Courtesy of a recipe card from a local supermarket.

*Honey and Hoi Sin glazed gammon*

Unsmoked gammon joint, about 4kg
1 large onion, quartered
2 carrots, halved
2 sticks celery, halved lengthways
4 cardamom pods, lightly crushed
1 red chilli, halved lengthways
1 bay leaf
2 star anise

*For the glaze*
3 tbsp hoi-sin sauce
2 tbsp set honey
2 tbsp dry mustard powder

Place the gammon in a large pan, keeping the string on to hold the joint together. Add the onion, carrots, celery, cardamom pods, chilli, bay leaf and star anise. Cover with cold water, bring slowly to the boil then put on the lid. Simmer for 3 hours, adding boiling water from the kettle as needed.
Allow the gammon to cool slightly for half an hour in the cooking liquid then place on a board. Reserve the stock and pat the joint dry with kitchen paper.
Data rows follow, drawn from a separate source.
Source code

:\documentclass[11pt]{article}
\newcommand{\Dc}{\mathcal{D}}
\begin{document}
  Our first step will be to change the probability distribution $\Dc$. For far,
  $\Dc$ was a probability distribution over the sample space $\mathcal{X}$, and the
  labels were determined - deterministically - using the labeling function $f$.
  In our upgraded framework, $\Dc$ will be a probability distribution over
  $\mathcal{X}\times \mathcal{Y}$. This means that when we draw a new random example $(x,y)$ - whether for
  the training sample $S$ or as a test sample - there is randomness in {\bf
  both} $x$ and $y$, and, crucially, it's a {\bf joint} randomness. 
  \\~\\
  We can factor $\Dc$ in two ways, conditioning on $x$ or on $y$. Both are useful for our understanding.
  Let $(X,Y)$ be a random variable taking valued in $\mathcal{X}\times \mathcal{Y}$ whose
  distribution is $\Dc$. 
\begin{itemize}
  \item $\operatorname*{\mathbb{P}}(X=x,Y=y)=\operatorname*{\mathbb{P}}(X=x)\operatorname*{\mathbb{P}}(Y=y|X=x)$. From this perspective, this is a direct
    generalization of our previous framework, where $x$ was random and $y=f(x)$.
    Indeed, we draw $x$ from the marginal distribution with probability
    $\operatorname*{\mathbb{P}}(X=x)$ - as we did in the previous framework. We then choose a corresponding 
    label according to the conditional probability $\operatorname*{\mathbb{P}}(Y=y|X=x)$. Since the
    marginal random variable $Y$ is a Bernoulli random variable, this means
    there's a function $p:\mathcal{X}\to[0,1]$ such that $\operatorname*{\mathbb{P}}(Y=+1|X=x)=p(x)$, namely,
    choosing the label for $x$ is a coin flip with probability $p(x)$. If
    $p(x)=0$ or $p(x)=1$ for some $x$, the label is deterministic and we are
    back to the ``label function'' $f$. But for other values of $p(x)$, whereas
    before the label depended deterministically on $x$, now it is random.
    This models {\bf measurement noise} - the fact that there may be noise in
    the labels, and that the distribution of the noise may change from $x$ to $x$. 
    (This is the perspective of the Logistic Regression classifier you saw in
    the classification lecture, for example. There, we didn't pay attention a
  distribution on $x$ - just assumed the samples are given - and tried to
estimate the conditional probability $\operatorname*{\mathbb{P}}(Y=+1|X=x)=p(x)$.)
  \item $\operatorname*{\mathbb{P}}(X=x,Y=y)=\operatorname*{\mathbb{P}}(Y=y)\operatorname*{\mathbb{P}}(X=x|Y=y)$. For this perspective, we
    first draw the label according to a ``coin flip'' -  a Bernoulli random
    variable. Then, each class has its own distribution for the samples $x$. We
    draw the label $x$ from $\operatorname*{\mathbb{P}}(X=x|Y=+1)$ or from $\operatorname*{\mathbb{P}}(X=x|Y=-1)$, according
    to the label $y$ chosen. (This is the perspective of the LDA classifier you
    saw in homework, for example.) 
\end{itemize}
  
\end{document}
Carefully remove the string, peel away and discard the skin, leaving a layer of fat underneath. 
Preheat the oven to 220°C, Gas mark 7 and place the gammon in a roasting tin.
Mix the glaze ingredients to form a thick paste, and spread over the joint. Using the tip of a knife, score the fat with parallel lines, first in one direction, then another to form diamonds. Roast the joint for 20-25 minutes until evenly browned. Rest the joint for about 10 minutes before carving into thin slices.


----------



## licia (Dec 21, 2005)

I've never heard of gammon. What is it?


----------



## Ishbel (Dec 21, 2005)

It refers to a certain cut of pork leg meat (I think!) - so it's a type of ham....   again, I buy ham or gammon joints interchangeably.


----------